(Rendered images with source text)
--- --- ---
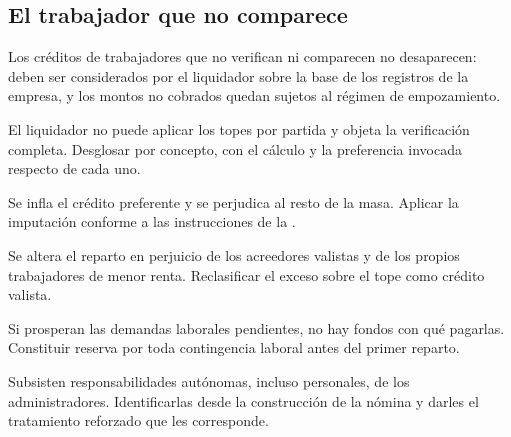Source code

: \subsection{El trabajador que no comparece}

Los créditos de trabajadores que no verifican ni comparecen no desaparecen: deben ser
considerados por el liquidador sobre la base de los registros de la empresa, y los montos
no cobrados quedan sujetos al régimen de empozamiento.

\bloqueErrores

{El liquidador no puede aplicar los topes por partida y objeta la verificación completa.}
{Desglosar por concepto, con el cálculo y la preferencia invocada respecto de cada uno.}

{Se infla el crédito preferente y se perjudica al resto de la masa.}
{Aplicar la imputación conforme a las instrucciones de la \superir{}
\parencite{oficio-5080}.}

{Se altera el reparto en perjuicio de los acreedores valistas y de los propios
trabajadores de menor renta.}
{Reclasificar el exceso sobre el tope como crédito valista.}

{Si prosperan las demandas laborales pendientes, no hay fondos con qué pagarlas.}
{Constituir reserva por toda contingencia laboral antes del primer reparto.}

{Subsisten responsabilidades autónomas, incluso personales, de los administradores.}
{Identificarlas desde la construcción de la nómina y darles el tratamiento reforzado que
les corresponde.}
--- --- ---
Send back, unchanged, every line of the records from the one with "infla el crédito" through the last.

{Se infla el crédito preferente y se perjudica al resto de la masa.}
{Aplicar la imputación conforme a las instrucciones de la \superir{}
\parencite{oficio-5080}.}

{Se altera el reparto en perjuicio de los acreedores valistas y de los propios
trabajadores de menor renta.}
{Reclasificar el exceso sobre el tope como crédito valista.}

{Si prosperan las demandas laborales pendientes, no hay fondos con qué pagarlas.}
{Constituir reserva por toda contingencia laboral antes del primer reparto.}

{Subsisten responsabilidades autónomas, incluso personales, de los administradores.}
{Identificarlas desde la construcción de la nómina y darles el tratamiento reforzado que
les corresponde.}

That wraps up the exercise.